In diesem Frühjahr werden so viele Frauen in die Verwaltungsräte von Schweizer Firmen gewählt wie noch nie. Neue Auswertungen, die «10vor10» exklusiv vorliegen, zeigen: Die 20 grössten in der Schweiz kotierten Firmen besetzen jeden zweiten vakanten Sitz mit einer Frau. Bei den kleineren Firmen ist es jeder vierte Sitz.
«50 Prozent der Neubesetzungen bei den SMI-Firmen sind Frauen, das ist eine massive Steigerung zu den Vorjahren», sagt Gregor Greber Chef des Vermögensverwalters «zCapital», der mit «10vor10» die Zahlen ausgewertet hat. In den letzten fünf Jahren habe sich die Frauenquote bei SMI-Unternehmen – den 20 grössten Konzerne der Schweizer Börse – von 10 auf 17 Prozent erhöht.
Weniger Frauen in Industriebetrieben
Als Hauptgrund sieht Greber den gesellschaftspolitischen Druck, mit dem sich die Unternehmen zunehmend konfrontiert sehen. Ein Hintergrund für die rasante Zunahme könnte auch sein, dass die EU im letzten Herbst beschlossen hat, bei den grössten Unternehmen eine Frauenquote einzuführen.
Dass bei den kleineren Firmen, den sogenannten Nebenwerten, der Frauenanteil zwar auch markant zunehme, aber nicht so schnell wie bei SMI-Firmen begründet Greber wie folgt: Kleinere Firmen seien oft Industrieunternehmen in den Bereichen Maschinenbau und Ingenieurswesen.

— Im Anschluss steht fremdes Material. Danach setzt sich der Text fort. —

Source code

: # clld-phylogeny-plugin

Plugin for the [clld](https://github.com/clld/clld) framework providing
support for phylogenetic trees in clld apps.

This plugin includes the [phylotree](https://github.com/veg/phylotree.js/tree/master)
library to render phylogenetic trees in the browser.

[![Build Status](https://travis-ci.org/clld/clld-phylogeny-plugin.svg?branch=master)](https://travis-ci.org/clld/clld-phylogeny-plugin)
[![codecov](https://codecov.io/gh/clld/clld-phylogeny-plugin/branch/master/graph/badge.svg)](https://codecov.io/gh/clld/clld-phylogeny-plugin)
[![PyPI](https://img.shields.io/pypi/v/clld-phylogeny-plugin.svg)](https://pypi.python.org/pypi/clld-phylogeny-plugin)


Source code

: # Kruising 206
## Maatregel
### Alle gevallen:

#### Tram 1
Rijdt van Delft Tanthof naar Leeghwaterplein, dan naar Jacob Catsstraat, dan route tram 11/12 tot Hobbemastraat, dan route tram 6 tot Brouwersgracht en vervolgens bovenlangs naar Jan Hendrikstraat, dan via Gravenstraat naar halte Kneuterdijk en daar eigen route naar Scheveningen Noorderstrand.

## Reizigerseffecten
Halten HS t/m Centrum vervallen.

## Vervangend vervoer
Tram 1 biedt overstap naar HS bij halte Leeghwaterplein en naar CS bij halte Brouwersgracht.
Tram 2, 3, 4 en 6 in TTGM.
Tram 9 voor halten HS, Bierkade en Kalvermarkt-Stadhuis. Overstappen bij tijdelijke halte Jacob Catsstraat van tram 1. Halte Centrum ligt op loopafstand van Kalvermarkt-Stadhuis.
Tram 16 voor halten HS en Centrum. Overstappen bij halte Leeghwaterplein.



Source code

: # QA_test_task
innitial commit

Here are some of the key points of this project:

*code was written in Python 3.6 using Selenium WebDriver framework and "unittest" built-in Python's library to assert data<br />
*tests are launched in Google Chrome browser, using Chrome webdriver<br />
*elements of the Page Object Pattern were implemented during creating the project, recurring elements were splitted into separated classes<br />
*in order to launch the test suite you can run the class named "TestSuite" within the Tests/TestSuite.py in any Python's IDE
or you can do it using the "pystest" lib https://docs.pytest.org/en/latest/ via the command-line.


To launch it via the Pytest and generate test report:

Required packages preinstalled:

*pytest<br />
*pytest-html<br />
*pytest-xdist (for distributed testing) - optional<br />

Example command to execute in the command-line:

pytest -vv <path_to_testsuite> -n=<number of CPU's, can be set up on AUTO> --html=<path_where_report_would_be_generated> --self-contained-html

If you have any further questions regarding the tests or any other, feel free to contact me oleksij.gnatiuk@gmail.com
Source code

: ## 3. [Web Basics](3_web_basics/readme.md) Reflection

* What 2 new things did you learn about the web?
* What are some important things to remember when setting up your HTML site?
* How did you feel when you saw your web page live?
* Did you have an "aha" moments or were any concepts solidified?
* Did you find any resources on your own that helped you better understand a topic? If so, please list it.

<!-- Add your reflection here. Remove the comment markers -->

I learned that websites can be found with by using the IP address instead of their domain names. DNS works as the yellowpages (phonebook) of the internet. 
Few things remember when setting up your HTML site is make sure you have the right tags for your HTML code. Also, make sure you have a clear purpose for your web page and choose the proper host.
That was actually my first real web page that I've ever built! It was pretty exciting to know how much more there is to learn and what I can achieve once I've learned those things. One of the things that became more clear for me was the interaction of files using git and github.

In diesen Bereichen gäbe es traditionell weniger Studienabgängerinnen, was die Rekrutierung von Frauen erschwere.
Historischer Wendepunkt
Philippe Hertig, Chef Schweiz von Egon Zehnder International, einem der weltweit grössten Unternehmen bei der Suche nach Führungskräften, spricht gar von einem historischen Wendepunkt. Nebst dem Druck aus der Gesellschaft, mehr Frauen ins Management aufzunehmen, seien auch die Profile erweitert worden.
Früher habe man primär erfahrene und gestandene Konzernleiter gesucht, heute habe man das Profil des Verwaltungsrates flexibilisiert. Demzufolge stünden auch mehr Kandidatinnen zur Verfügung. Dass sich schlicht nicht genügend Frauen finden liessen, sei eine faule Ausrede, so Hertig. Suche man systematisch und professionell, seien durchaus genügend Kandidatinnen zu finden.
Qualifikation vorausgesetzt
Das zeigt auch das Beispiel von Monique Bourquin, langjähriges Kadermitglied bei Unilever, dem Hersteller von rund 400 Markenartikeln. Bourquin wurde kürzlich in den Verwaltungsrat des Milchverarbeiters Emmi gewählt. Sie sagt zu «10vor10»: «Die Schweiz ist auf einem guten Weg, weil viele Firmen erkannt haben, dass gemischte Teams mit Frauen erfolgreicher sind.»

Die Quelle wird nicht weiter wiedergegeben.